Quello che è certo è che, dopo un periodo trascorso sui treni a lunga percorrenza, Roma-Bolzano e ritorno è la sua tratta prediletta, è proprio nel capoluogo altoatesino che Mariasilvia decide più o meno di fermarsi. Prima, come ospite di Casa Margaret, “un posto sicuro, protezione e calore umano per donne senza dimora”. Poi, quando troppo in là con gli anni per la struttura, alla Residenza per anziani Villa Armonia, dove, qualche anno più tardi, si interromperà la sua fuga costante e rocambolesca. È grazie al vecchio articolo di un sito di notizie del Südtirol che Sara Poma la “conosce”, due anni dopo la sua morte. Quando tutto era già successo. Ma non importa: Mariasilvia, l’abbiamo detto, contiene tutto in quella piccola parte che è se stessa. Da quell’incontro nasce un podcast, Prima (2022), Originale Spotify prodotto da Chora Media. “Un viaggio”, si legge nella sinossi, “che parte da una domanda personale: come sarebbe stata la vita dell’autrice [Poma, nda] se non ci fosse stato il coraggio di Mariasilvia e di tutte quelle e quelli venuti prima?” Un viaggio preciso e documentato, tra universale e personale come Poma sa perfettamente equilibrare, e che trova, con Il coraggio verrà, prosieguo fattuale e spirituale. La domanda, però, arriva questa volta con una tonalità minore, più intima: che cosa dice, della mia vita, la vita di Mariasilvia Spolato?

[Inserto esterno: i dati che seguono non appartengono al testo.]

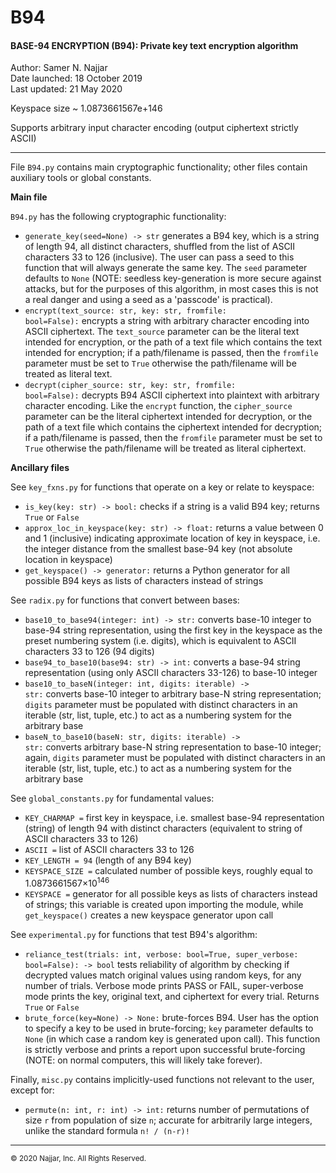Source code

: # B94
#### <b>BASE-94 ENCRYPTION (B94): Private key text encryption algorithm</b>

Author: Samer N. Najjar<br>
Date launched: 18 October 2019<br>
Last updated: 21 May 2020

Keyspace size ~ 1.0873661567e+146

Supports arbitrary input character encoding (output ciphertext strictly ASCII)

---
File <code>B94.py</code> contains main cryptographic functionality; other files contain auxiliary tools or global constants.

<b>Main file</b>

<code>B94.py</code> has the following cryptographic functionality:
* <code>generate_key(seed=None) -> str</code> generates a B94 key, which is a string of length 94, all distinct characters, shuffled from the list of ASCII characters 33 to 126 (inclusive). The user can pass a seed to this function that will always generate the same key. The <code>seed</code> parameter defaults to <code>None</code> (NOTE: seedless key-generation is more secure against attacks, but for the purposes of this algorithm, in most cases this is not a real danger and using a seed as a 'passcode' is practical).
* <code>encrypt(text_source: str, key: str, fromfile: bool=False):</code> encrypts a string with arbitrary character encoding into ASCII ciphertext. The <code>text_source</code> parameter can be the literal text intended for encryption, or the path of a text file which contains the text intended for encryption; if a path/filename is passed, then the <code>fromfile</code> parameter must be set to <code>True</code> otherwise the path/filename will be treated as literal text.
* <code>decrypt(cipher_source: str, key: str, fromfile: bool=False):</code> decrypts B94 ASCII ciphertext into plaintext with arbitrary character encoding. Like the <code>encrypt</code> function, the <code>cipher_source</code> parameter can be the literal ciphertext intended for decryption, or the path of a text file which contains the ciphertext intended for decryption; if a path/filename is passed, then the <code>fromfile</code> parameter must be set to <code>True</code> otherwise the path/filename will be treated as literal ciphertext.

<b>Ancillary files</b>

See <code>key_fxns.py</code> for functions that operate on a key or relate to keyspace:
* <code>is_key(key: str) -> bool:</code> checks if a string is a valid B94 key; returns <code>True</code> or <code>False</code>
* <code>approx_loc_in_keyspace(key: str) -> float:</code> returns a value between 0 and 1 (inclusive) indicating approximate location of key in keyspace, i.e. the integer distance from the smallest base-94 key (not absolute location in keyspace)
* <code>get_keyspace() -> generator:</code> returns a Python generator for all possible B94 keys as lists of characters instead of strings

See <code>radix.py</code> for functions that convert between bases:
* <code>base10_to_base94(integer: int) -> str:</code> converts base-10 integer to base-94 string representation, using the first key in the keyspace as the preset numbering system (i.e. digits), which is equivalent to ASCII characters 33 to 126 (94 digits)
* <code>base94_to_base10(base94: str) -> int:</code> converts a base-94 string representation (using only ASCII characters 33-126) to base-10 integer
* <code>base10_to_baseN(integer: int, digits: iterable) -> str:</code> converts base-10 integer to arbitrary base-N string representation; <code>digits</code> parameter must be populated with distinct characters in an iterable (str, list, tuple, etc.) to act as a numbering system for the arbitrary base
* <code>baseN_to_base10(baseN: str, digits: iterable) -> str:</code> converts arbitrary base-N string representation to base-10 integer; again, <code>digits</code> parameter must be populated with distinct characters in an iterable (str, list, tuple, etc.) to act as a numbering system for the arbitrary base

See <code>global_constants.py</code> for fundamental values:
* <code>KEY_CHARMAP =</code> first key in keyspace, i.e. smallest base-94 representation (string) of length 94 with distinct characters (equivalent to string of ASCII characters 33 to 126)
* <code>ASCII =</code> list of ASCII characters 33 to 126
* <code>KEY_LENGTH = 94</code> (length of any B94 key)
* <code>KEYSPACE_SIZE =</code> calculated number of possible keys, roughly equal to 1.0873661567×10<sup>146</sup>
* <code>KEYSPACE =</code> generator for all possible keys as lists of characters instead of strings; this variable is created upon importing the module, while <code>get_keyspace()</code> creates a new keyspace generator upon call

See <code>experimental.py</code> for functions that test B94's algorithm:
* <code>reliance_test(trials: int, verbose: bool=True, super_verbose: bool=False): -> bool</code> tests reliability of algorithm by checking if decrypted values match original values using random keys, for any number of trials. Verbose mode prints PASS or FAIL, super-verbose mode prints the key, original text, and ciphertext for every trial. Returns <code>True</code> or <code>False</code>
* <code>brute_force(key=None) -> None:</code> brute-forces B94. User has the option to specify a key to be used in brute-forcing; <code>key</code> parameter defaults to <code>None</code> (in which case a random key is generated upon call). This function is strictly verbose and prints a report upon successful brute-forcing (NOTE: on normal computers, this will likely take forever).

Finally, <code>misc.py</code> contains implicitly-used functions not relevant to the user, except for:
* <code>permute(n: int, r: int) -> int:</code> returns number of permutations of size <code>r</code> from population of size <code>n</code>; accurate for arbitrarily large integers, unlike the standard formula <code>n! / (n-r)!</code>

---
<small>© 2020 Najjar, Inc. All Rights Reserved.</small>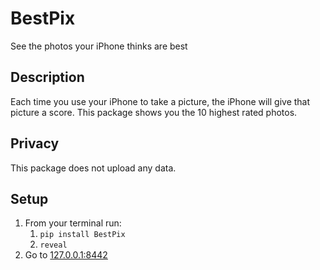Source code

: # BestPix

See the photos your iPhone thinks are best

## Description 

Each time you use your iPhone to take a picture, the iPhone will give that picture a score.
This package shows you the 10 highest rated photos. 

## Privacy

This package does not upload any data. 


##  Setup

1. From your terminal run:
   1. `pip install BestPix`
   2. `reveal`
2. Go to [127.0.0.1:8442](127.0.0.1:8442)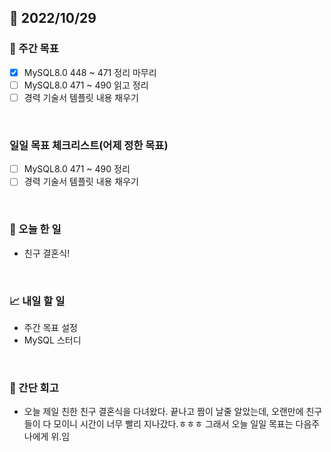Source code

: ## 📅 2022/10/29


### 👏 주간 목표

- [x] MySQL8.0 448 ~ 471 정리 마무리
- [ ] MySQL8.0 471 ~ 490 읽고 정리
- [ ] 경력 기술서 템플릿 내용 채우기

<br/>

### 일일 목표 체크리스트(어제 정한 목표)

- [ ] MySQL8.0 471 ~ 490 정리
- [ ] 경력 기술서 템플릿 내용 채우기

<br/>

### 💯 오늘 한 일

- 친구 결혼식!

<br/>

### 📈 내일 할 일

- 주간 목표 설정
- MySQL 스터디

<br/>

### 🤔 간단 회고

- 오늘 제일 친한 친구 결혼식을 다녀왔다. 끝나고 짬이 날줄 알았는데, 오랜만에 친구들이 다 모이니
시간이 너무 빨리 지나갔다.ㅎㅎㅎ 그래서 오늘 일일 목표는 다음주 나에게 위.임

Il risultato è un piccolo miracolo, flusso in cui Poma narra e si scopre, scaldando l’algidità del narratore; dove verità e finzione si intrecciano, gioco mimetico di incroci per portare alla ribalta quello che è forse il senso ultimo di ogni storia: darci discendenza e ascendenza, anche nel mezzo della nebbia più fitta (in questo caso si tratterebbe di quella di Pavia, città natale di Poma). Accomunarci, e mandarci a memoria ogni volta un capitolo diverso del Manuale della nostra Educazione Sentimentale. L’invito è dunque alla lettura, ma ancora di più all’interrogarsi, e all’interazione con le molte domande che la scrittura di Poma presenterà, direttamente o indirettamente. Perché forse, come sembra sussurrare il titolo, la risposta non è, in fondo, quello che cerchiamo. Il coraggio di essere, parlare, vedere, amare, ricordare, alla fine, verrà. Quando sarà tutto finito. Allora, sarà possibile scriverci sopra una storia.
Ma, prima di andare, c’è un altro motivo per cui il volume di Harper apre valorosamente – vorremmo dire, coraggiosamente – le pubblicazioni del 2023: di libri (nello specifico, narrativa pura o ibrida) legati al mezzo del podcast ne leggeremo, con buona probabilità, sempre di più. Saranno spin-off, prequel, sequel, approfondimenti, adattamenti. Soprattutto, però, saranno qualcosa che cambierà la fruizione della nostra dose quotidiana di cultura. Se saranno tutti come Il coraggio verrà, be’, spero davvero di vedere quel mondo.